Jordan Hansen

Posted on Sep 9, 2019 • Originally published at javascriptwebscrapingguy.com on Sep 9, 2019

Jordan Uses ScraperApi

#webscraping #javascript #scraperapi #typescript

Disclosure:I do receive an affiliate commission for everyone who pays for Scraper Api using the link I provide here. Using this promo code also gives a 10% discount – SCRAPE187707

When I first started web scraping I remember expecting there to be a lot of difficulty accessing a lot of the world’s internet. I remember a client asking me to scrape google results and when I saw it was against their terms of service I assumed they would take drastic measures in preventing it. I expected those drastic measures to be things like blocking my IP address completely. I specifically remember thinking how would my Android phone work if my IP was completely blocked from google services.

Then when I got into scraping Amazon I expected something similar. I remember even mentioning in a post talking to my wife, mostly jokingly, about how it would be to be completely banned from Amazon services.

The reality

The reality is, no one wants to block you. You are their customer. It’s messy and bad business to start blocking their customers. They employ a lot of other techniques first, like recaptchas and timing out requests.

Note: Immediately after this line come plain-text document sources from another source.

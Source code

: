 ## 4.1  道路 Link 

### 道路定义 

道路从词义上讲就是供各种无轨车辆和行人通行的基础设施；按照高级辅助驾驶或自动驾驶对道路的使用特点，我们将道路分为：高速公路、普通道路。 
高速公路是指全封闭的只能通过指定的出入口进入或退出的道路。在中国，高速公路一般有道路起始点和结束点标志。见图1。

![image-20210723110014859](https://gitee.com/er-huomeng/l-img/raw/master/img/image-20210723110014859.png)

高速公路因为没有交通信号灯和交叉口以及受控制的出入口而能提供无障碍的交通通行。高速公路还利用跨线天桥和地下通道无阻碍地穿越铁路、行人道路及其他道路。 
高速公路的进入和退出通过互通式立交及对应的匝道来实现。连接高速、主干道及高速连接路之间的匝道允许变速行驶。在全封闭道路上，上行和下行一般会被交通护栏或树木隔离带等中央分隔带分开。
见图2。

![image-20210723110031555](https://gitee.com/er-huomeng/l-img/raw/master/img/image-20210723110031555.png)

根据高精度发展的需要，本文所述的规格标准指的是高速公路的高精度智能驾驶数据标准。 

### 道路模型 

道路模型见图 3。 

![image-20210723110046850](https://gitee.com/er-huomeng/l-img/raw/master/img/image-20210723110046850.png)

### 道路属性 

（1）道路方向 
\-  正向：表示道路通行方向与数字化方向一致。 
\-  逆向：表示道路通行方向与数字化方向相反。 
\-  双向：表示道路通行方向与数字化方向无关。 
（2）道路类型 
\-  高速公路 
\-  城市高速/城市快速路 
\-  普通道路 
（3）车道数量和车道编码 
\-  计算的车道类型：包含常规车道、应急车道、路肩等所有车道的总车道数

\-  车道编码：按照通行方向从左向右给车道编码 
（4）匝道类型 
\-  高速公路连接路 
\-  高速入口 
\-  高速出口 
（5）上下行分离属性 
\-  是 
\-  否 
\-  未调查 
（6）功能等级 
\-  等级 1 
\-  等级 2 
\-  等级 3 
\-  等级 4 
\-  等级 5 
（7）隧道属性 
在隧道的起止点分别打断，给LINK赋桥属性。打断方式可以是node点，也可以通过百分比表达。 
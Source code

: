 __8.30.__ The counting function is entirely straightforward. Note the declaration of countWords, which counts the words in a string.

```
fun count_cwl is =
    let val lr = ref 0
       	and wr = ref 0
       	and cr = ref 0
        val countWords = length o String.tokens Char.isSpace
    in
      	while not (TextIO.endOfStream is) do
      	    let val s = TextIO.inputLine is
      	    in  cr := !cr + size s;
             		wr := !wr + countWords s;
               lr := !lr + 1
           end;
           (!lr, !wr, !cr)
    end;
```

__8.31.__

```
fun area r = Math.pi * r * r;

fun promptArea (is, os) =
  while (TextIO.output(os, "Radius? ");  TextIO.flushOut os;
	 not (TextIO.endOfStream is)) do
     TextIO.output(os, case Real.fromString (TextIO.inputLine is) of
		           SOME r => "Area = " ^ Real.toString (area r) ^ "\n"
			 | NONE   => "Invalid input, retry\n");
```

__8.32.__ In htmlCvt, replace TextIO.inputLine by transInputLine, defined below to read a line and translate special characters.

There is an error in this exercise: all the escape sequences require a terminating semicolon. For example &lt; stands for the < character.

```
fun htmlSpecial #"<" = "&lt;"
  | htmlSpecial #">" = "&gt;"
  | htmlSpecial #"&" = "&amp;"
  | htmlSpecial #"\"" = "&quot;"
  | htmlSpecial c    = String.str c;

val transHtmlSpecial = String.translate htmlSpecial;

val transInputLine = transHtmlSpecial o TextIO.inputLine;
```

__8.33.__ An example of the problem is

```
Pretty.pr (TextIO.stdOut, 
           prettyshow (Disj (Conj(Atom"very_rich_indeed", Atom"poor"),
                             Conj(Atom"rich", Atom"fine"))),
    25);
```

Sometimes those things can stop you from attaining the data you want. Google is pretty diligent about doing these things and so I went and intentionally triggered their rate limiting. See below.

429 status means too many requests.

Scraper Api

Here is where Scraper Api comes in to play. Scraper Api is a really, really neat tool that handles all the proxying and even CAPTCHAs for you. It’s incredibly easy to use. All you do is use the api key and url they provide and pass it the url you want to visit. Then it does the rest. I used the below requests right after the above ones where I was getting 429s. You can see that almost all of the responses were 200s after the fact.

That’s a lot better

Speed test

Isn’t this a neat gif?

Any time you are working with proxies you are going to have a speed hit and working with Scraper Api was no exception. Here are some of the results with and without Scraper Api:

Without Scraper Api

With Scraper Api

Google without Scraper Api

Google with Scraper Api

As you can see, when hitting this website it about four times longer than normal with Scraper Api. Google was a lot worse. I think that’s mostly because Scraper Api rotates proxies for about 60 seconds. So if it gets a problem at all, it’ll start rotating proxies until successful. That means that for those errors it took a full 60 seconds. Ouch. The good news is, Scraper Api doesn’t bill for any failed attempt.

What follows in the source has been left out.